A boom gate begins to descend just as it begins to rain.
You wait a good two minutes before the train passes. Maybe three if it’s a goods train. Then ninety seconds for the gates to rise.
A swing a path around the gate, passing cars I wait beside the gate.
A cyclist dings his bell for me to move. He wants to cross the tracks regardless. Pedestrans and some motor cycles follow.
After the train passes a rail worker waves cyclists on, whizzing past the congestion, 750 metres around the bend I hear another train. Arriving at my chowk traffic behind is still at a standstill.
Indian NLP? waggling an escape valve
How do they survive this india madness? There is an Indian escape valve. A simple disarming trick: It is NLP mastery home grown in unconscious simplicity.
As I pass subzi wallahs camped on the foot path forcing everyone to walk on the road, at night the left lane becomes temporary parking for vege hunters. Oblivious as I approach from behind her a woman steps out I front forcing me to swing around her. Move – then look – 6 inches into traffic enough to effect a disruption to traffic and show your presence guaranteeing the continual sequence of stop-start.
Then she smiles her disarming smile and waggles her head.
Suddenly you know you can to can smile your troubles away Life is too short for anger. Waggle your head and the intense angry focus that propels you forward, watching every maddening possible collision, dissolves into the innocent smile of a child. Waggling your head as if you are harmless, innocent, in socks full of holes.
“Sorry uncle” she says like a child pretending she is not responsible for her actions. I know that’s not th e case. It is just a thought – a memory of studying child psychology.
What matters I simply cannot feel angry any mor simply because I waggled my head like a harmless kid.
Swinging through an intersection freed of cross traffic by a slowing bus. I am quickly asked by another cyclist “Travelling?” He is a young man taking a few seconds to decipher his accent “Tourist?”
“mai Australian hun. Likan Bhopal main ek sal raha hun. ”

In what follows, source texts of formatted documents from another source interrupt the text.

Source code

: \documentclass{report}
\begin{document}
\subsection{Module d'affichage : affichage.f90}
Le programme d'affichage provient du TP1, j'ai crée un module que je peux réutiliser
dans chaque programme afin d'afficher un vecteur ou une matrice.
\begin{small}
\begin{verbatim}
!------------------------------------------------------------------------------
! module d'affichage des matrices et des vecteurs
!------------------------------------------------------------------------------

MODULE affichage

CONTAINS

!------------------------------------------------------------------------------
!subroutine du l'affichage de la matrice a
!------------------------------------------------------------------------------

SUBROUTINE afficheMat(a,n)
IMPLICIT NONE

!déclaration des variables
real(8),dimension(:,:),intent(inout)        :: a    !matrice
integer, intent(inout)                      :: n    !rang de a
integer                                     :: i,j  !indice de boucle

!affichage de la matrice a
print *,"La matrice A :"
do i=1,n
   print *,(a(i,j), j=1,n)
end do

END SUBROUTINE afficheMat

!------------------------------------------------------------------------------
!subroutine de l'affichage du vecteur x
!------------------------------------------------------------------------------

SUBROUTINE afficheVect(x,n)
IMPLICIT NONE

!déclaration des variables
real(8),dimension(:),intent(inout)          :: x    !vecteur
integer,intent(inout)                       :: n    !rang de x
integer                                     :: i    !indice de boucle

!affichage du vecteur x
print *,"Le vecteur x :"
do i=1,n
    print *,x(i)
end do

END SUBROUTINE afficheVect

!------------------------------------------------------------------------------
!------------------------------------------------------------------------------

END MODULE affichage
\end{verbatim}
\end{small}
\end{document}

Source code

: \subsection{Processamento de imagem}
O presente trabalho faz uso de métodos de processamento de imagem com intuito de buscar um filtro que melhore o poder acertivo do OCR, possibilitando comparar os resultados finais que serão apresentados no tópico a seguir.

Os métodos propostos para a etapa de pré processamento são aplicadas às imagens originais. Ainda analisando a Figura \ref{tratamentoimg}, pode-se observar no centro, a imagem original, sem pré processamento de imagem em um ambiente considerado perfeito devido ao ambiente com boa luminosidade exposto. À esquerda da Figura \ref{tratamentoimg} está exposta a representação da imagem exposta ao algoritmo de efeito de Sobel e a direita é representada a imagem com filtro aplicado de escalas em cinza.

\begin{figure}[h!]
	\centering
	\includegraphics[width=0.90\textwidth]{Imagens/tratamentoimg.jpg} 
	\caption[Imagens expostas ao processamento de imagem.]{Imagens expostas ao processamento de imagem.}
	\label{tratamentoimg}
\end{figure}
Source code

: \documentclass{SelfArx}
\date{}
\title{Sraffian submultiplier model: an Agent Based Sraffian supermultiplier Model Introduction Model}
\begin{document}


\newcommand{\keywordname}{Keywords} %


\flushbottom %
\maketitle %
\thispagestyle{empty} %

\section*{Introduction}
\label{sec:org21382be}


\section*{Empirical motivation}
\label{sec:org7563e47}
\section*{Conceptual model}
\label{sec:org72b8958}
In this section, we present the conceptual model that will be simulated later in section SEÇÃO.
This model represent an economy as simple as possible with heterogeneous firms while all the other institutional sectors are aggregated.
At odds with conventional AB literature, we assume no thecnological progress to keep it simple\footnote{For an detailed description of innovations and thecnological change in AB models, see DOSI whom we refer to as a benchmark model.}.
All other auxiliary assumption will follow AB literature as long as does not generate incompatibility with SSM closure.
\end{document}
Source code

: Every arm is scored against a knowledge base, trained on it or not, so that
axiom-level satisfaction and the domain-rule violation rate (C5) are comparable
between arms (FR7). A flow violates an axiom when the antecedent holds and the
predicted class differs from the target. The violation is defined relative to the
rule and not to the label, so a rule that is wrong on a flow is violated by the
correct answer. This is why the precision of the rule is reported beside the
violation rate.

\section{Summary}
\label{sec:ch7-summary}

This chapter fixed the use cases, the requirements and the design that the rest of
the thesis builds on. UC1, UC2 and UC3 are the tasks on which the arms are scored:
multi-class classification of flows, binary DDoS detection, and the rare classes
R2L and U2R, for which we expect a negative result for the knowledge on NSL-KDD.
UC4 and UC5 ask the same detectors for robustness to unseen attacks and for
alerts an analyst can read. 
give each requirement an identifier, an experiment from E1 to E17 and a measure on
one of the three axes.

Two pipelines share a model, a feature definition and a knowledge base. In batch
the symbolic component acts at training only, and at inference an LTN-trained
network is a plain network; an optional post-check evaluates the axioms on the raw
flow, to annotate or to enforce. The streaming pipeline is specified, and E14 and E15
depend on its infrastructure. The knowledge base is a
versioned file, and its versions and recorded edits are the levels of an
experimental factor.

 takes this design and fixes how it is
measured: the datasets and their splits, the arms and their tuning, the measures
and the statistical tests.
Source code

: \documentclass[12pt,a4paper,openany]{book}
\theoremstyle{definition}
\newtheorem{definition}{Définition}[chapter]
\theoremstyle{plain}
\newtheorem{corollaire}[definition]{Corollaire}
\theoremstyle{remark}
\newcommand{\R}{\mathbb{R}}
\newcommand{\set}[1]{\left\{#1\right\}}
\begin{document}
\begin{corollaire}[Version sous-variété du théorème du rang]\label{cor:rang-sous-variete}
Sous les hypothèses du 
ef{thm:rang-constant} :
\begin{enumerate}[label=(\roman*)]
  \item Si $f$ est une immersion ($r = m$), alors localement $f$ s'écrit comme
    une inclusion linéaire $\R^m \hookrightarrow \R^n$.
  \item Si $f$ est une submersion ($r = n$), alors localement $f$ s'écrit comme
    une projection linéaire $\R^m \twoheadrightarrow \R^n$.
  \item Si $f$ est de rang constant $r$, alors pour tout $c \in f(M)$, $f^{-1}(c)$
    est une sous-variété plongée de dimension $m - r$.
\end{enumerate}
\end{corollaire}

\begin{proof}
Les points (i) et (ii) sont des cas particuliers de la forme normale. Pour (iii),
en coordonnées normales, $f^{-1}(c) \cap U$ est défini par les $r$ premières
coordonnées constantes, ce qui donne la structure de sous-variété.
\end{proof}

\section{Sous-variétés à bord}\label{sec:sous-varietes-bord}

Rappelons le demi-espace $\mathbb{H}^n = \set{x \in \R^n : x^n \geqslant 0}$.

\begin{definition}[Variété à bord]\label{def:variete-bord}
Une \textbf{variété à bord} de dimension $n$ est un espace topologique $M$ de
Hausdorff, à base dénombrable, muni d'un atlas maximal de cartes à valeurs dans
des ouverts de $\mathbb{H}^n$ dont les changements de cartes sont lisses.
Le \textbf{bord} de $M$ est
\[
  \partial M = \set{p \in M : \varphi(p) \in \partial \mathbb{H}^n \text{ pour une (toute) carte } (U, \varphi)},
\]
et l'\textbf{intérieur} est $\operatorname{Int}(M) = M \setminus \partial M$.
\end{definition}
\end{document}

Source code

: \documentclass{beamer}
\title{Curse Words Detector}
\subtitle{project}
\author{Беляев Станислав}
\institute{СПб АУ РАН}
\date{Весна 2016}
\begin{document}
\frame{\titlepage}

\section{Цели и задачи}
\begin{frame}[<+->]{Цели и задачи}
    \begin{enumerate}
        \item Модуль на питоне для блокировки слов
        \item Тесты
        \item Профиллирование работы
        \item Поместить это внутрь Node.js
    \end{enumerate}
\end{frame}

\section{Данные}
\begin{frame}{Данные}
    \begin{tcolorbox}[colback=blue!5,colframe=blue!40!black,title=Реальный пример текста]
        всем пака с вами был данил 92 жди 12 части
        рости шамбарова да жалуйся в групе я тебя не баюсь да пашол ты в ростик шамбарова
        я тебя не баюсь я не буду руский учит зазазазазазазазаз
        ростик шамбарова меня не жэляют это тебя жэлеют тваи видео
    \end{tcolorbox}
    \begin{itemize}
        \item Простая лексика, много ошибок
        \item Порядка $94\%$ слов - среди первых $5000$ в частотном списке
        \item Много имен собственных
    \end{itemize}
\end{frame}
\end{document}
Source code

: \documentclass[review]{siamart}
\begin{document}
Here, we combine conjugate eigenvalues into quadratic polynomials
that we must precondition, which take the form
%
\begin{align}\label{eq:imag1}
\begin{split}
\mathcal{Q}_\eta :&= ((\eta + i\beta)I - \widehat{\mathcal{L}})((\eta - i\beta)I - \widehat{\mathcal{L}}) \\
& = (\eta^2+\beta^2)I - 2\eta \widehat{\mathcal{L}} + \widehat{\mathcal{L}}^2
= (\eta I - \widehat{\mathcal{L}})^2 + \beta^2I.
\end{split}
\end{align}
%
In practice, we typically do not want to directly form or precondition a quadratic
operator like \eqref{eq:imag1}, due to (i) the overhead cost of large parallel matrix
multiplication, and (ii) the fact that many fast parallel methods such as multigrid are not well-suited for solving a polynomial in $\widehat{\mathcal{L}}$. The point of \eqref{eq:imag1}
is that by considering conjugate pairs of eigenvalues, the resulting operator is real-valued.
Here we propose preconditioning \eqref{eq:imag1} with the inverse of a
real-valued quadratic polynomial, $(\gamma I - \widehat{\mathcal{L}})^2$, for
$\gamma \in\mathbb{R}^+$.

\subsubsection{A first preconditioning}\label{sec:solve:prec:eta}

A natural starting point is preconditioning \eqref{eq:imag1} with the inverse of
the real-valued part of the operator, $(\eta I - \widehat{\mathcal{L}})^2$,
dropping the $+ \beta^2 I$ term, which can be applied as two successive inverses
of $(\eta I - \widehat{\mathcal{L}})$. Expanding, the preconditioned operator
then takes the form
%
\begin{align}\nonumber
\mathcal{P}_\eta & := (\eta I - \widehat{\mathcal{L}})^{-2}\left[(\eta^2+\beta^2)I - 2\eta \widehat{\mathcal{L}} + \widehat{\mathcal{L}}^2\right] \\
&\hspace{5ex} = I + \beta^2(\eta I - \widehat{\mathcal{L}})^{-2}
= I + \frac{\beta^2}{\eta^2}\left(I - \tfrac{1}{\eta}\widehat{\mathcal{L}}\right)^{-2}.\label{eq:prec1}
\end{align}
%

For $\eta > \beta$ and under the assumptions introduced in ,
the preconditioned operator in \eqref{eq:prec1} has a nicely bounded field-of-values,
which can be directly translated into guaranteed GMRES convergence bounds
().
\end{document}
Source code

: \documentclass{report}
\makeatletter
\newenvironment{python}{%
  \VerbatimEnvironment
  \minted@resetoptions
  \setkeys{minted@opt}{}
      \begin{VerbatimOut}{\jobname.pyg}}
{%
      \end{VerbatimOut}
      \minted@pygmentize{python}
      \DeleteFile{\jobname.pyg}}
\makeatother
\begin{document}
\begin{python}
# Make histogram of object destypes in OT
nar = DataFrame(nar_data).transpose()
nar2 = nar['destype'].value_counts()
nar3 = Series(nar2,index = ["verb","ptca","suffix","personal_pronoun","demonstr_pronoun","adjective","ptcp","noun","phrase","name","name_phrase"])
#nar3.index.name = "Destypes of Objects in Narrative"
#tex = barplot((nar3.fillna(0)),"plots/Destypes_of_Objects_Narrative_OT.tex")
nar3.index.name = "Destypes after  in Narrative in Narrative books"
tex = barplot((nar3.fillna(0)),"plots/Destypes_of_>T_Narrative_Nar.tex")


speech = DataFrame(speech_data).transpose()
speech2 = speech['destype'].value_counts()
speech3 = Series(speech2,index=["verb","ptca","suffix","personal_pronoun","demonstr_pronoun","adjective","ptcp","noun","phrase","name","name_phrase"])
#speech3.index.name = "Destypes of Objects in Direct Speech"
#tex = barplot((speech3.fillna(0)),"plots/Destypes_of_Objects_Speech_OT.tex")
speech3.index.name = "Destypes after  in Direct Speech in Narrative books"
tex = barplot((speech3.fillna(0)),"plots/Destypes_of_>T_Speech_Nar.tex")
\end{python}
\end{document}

“Australia. But now in Bhopal. Mai Bharat main tin sal raha hun.”
“I lived in Australia.”
“For how long?”
“Two years. Good bye.”
He immediately pulls left at the chowk we have just entered.
In a lather of sweat, a spreading rip cuts crossways across my cargo pants worn thin I guess by consant love to walk and cycle.
A women on a scooter, a second, pinioned behind her, attempts to get my attention.
“Handsome” she says.
“I doubt it “ I said, aware she had just seen the rip on my thigh, it was then I realized a black and tan stain was also below the knee, perhaps from kneeling as I photographed a Tribal Museum workshop.
“No, really” she says, pulling away, her left thumb raised in salute.
At 50, I’ll take any praise I can get.
I renew myself at A lot can happen over coffee – the meeting place of Westernized lovers without parental matchmakers and their wedding plans. (Oh yes, there are business people and families too.) A large latte costs 90 rupees – 18 chai’s from a street wallah, or $1.65 Australian. Unlike my last visit this brew has a need for a touch more coffee.
I am obviously more tired than I thought. Only mango for breakfast, 20 kilometres riding, and its approaching 5 PM. I needed my java!
Leaving, Squeezing through the entrance abutting the chowk, I don’t see the traffic light directly above my head and enter the open road, only then realizing why the road is clear.
Then I see the officer, chin in his hand, grateful he chooses to ignore it. I am grateful for his generosity. Explaining infringements as a firengi can be tricky.